Кустисто разорвались мины. Истягина кинуло в ольховник. В одной руке котелок, в другой скоба от кухни. Полушубок на груди заляпан кашей, на морозе вкусно пахло постным маслом. Немного каши осталось в исковерканной кухоньке, да и в ту вмазан треух повара. Лошадь попрыгала на трех ногах, повалилась на повара, вдавливая его в сугроб. Почти из-под брюха упавшей лошади выхватил его Истягин, а у того голова отвалилась на сторону, только на жилках держалась.
Истягин опустил убитого на снег. Закурил. Дым едко обжег изъязвленную полость рта…
Война с Германией закончилась, а Истягину казалось, что он (в своих глазах) не полностью вернул свою честь. И очень оживился новой надеждой, когда перебросили на ТОФ.
Десант с подводных лодок высадился в Сейсине…
Как змеи, проползли мимо японских постов. Штаб армейской части разгромили на рассвете. И только вытащил сигарету из непромокаемой куртки, как что-то кольнуло-аукнуло в сердце…
Помнил, как прикуривал от зажигалки, а дальше ничего не помнил и не слышал. Очнулся на каменистой земле близ воронки. Поднимался медленно: сначала отяжелевшая голова оторвалась от кремней, потом, опираясь на руки, встал на колени. Перед глазами сеяло черным дождем. И дождь этот заливал японскую кумирню на холме. Но он знал, что такого дождя не бывает, что это от боли в затылке и сквозящего свиста в ушах. Вокруг ползали двое раненых. Он выпрямился и снова увидал на холме кумирню и буддийский храм. Он приказал отползать, уводить раненых. Но его никто из окружавших матросов не слушал. Выражение их лиц было изумленное. Он в гневе стал выкрикивать команды, но люди, теперь уже с испугом, глядели на него и о чем-то беззвучно, только движением губ, уславливались.
И в госпитале никто не понимал его речи. И он, то умоляя, то негодуя, просил хоть что-нибудь сказать. Чувства и мысли рождались и жили в его накрепко закупоренной душе немыми.
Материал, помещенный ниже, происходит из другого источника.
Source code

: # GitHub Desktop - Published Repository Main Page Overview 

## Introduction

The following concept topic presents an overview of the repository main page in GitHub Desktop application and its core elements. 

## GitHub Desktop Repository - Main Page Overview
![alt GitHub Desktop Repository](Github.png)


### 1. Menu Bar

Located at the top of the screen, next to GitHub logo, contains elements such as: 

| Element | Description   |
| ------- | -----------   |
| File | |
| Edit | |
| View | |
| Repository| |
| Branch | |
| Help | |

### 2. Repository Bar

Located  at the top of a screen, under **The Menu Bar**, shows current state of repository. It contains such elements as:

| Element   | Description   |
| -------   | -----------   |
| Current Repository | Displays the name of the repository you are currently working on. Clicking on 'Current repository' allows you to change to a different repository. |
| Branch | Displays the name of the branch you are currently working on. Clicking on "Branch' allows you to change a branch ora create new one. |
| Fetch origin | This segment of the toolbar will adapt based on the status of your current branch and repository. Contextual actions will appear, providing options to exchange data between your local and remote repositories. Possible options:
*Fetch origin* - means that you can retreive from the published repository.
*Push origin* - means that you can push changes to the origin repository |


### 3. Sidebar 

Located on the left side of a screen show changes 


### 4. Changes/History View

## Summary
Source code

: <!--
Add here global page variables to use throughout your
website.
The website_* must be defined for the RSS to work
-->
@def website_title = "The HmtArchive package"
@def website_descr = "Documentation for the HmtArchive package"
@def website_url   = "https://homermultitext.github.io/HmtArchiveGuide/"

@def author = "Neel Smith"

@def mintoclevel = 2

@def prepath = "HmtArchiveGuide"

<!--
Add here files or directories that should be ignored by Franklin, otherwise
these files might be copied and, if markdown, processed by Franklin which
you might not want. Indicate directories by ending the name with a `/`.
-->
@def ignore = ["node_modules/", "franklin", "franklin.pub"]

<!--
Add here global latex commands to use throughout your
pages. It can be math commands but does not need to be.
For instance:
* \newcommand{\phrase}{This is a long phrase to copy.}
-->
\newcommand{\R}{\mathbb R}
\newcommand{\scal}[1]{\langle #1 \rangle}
В этой какой-то безбрежно-мечтательной отторгнутости от людей, на грани полусна-полуяви, однажды, когда в палате задумался сумрак, открылось ему уже свершившееся: переселилась в него душа собаки, довольно пожилой, кочевавшей с древними тюрками от Хуанхэ до Каспия; она понимала значение жестов, мимики людей, но не слышала по глухоте и не говорила, как это и положено собакам. Жила она крепкой глубокой памятью о степных просторах, кострах… Всего несколько секунд был он собакой, но жизненный опыт потяжелел и посветлел еще одним просветом в мир, только по недоразумению считающийся окончательно истлевшим… Кочуя в самом себе, как облака в небе, он что-то бормотал на языке плеска воды, шелеста трав, легкого ветрового шума в лесу, пока однажды не натолкнулся на первоусвоенное с детства слово «мама». Зацепившись за него, он стал выговаривать с опаской разучиться.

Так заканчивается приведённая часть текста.